_Data_.
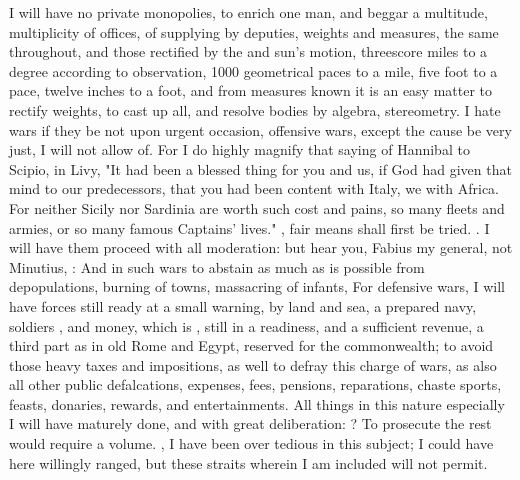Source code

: I will have no private monopolies, to enrich one man, and beggar a multitude,
multiplicity of offices, of supplying by deputies, weights
and measures, the same throughout, and those rectified by the  and sun's motion, threescore miles to a degree according to
observation, 1000 geometrical paces to a mile, five foot to a pace, twelve
inches to a foot, \etc{} and from measures known it is an easy matter to
rectify weights, \etc{} to cast up all, and resolve bodies by algebra,
stereometry. I hate wars if they be not  upon urgent
occasion,  offensive wars, except the cause be very just, I
will not allow of. For I do highly magnify that saying of Hannibal to Scipio,
in Livy, "It had been a blessed thing for you and us, if
God had given that mind to our predecessors, that you had been content with
Italy, we with Africa. For neither Sicily nor Sardinia are worth such cost and
pains, so many fleets and armies, or so many famous Captains' lives." , fair means shall first be tried.
. I
will have them proceed with all moderation: but hear you, Fabius my general,
not Minutius, : And in such wars to abstain as
much as is possible from depopulations, burning of towns,
massacring of infants, \etc{} For defensive wars, I will have forces still
ready at a small warning, by land and sea, a prepared navy, soldiers , and money, which is , still in a readiness,
and a sufficient revenue, a third part as in old Rome and
Egypt, reserved for the commonwealth; to avoid those heavy taxes and
impositions, as well to defray this charge of wars, as also all other public
defalcations, expenses, fees, pensions, reparations, chaste sports, feasts,
donaries, rewards, and entertainments. All things in this nature especially I
will have maturely done, and with great deliberation:
? To prosecute the rest would require a volume. , I have been over tedious in this subject; I could have here willingly
ranged, but these straits wherein I am included will not permit.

_Your assignment_. Word for word, return the material, omitting the pictures.

_Answer space_.
Source code

: I will have no private monopolies, to enrich one man, and beggar a multitude,
multiplicity of offices, of supplying by deputies, weights
and measures, the same throughout, and those rectified by the  and sun's motion, threescore miles to a degree according to
observation, 1000 geometrical paces to a mile, five foot to a pace, twelve
inches to a foot, \etc{} and from measures known it is an easy matter to
rectify weights, \etc{} to cast up all, and resolve bodies by algebra,
stereometry. I hate wars if they be not  upon urgent
occasion,  offensive wars, except the cause be very just, I
will not allow of. For I do highly magnify that saying of Hannibal to Scipio,
in Livy, "It had been a blessed thing for you and us, if
God had given that mind to our predecessors, that you had been content with
Italy, we with Africa. For neither Sicily nor Sardinia are worth such cost and
pains, so many fleets and armies, or so many famous Captains' lives." , fair means shall first be tried.
. I
will have them proceed with all moderation: but hear you, Fabius my general,
not Minutius, : And in such wars to abstain as
much as is possible from depopulations, burning of towns,
massacring of infants, \etc{} For defensive wars, I will have forces still
ready at a small warning, by land and sea, a prepared navy, soldiers , and money, which is , still in a readiness,
and a sufficient revenue, a third part as in old Rome and
Egypt, reserved for the commonwealth; to avoid those heavy taxes and
impositions, as well to defray this charge of wars, as also all other public
defalcations, expenses, fees, pensions, reparations, chaste sports, feasts,
donaries, rewards, and entertainments. All things in this nature especially I
will have maturely done, and with great deliberation:
? To prosecute the rest would require a volume. , I have been over tedious in this subject; I could have here willingly
ranged, but these straits wherein I am included will not permit.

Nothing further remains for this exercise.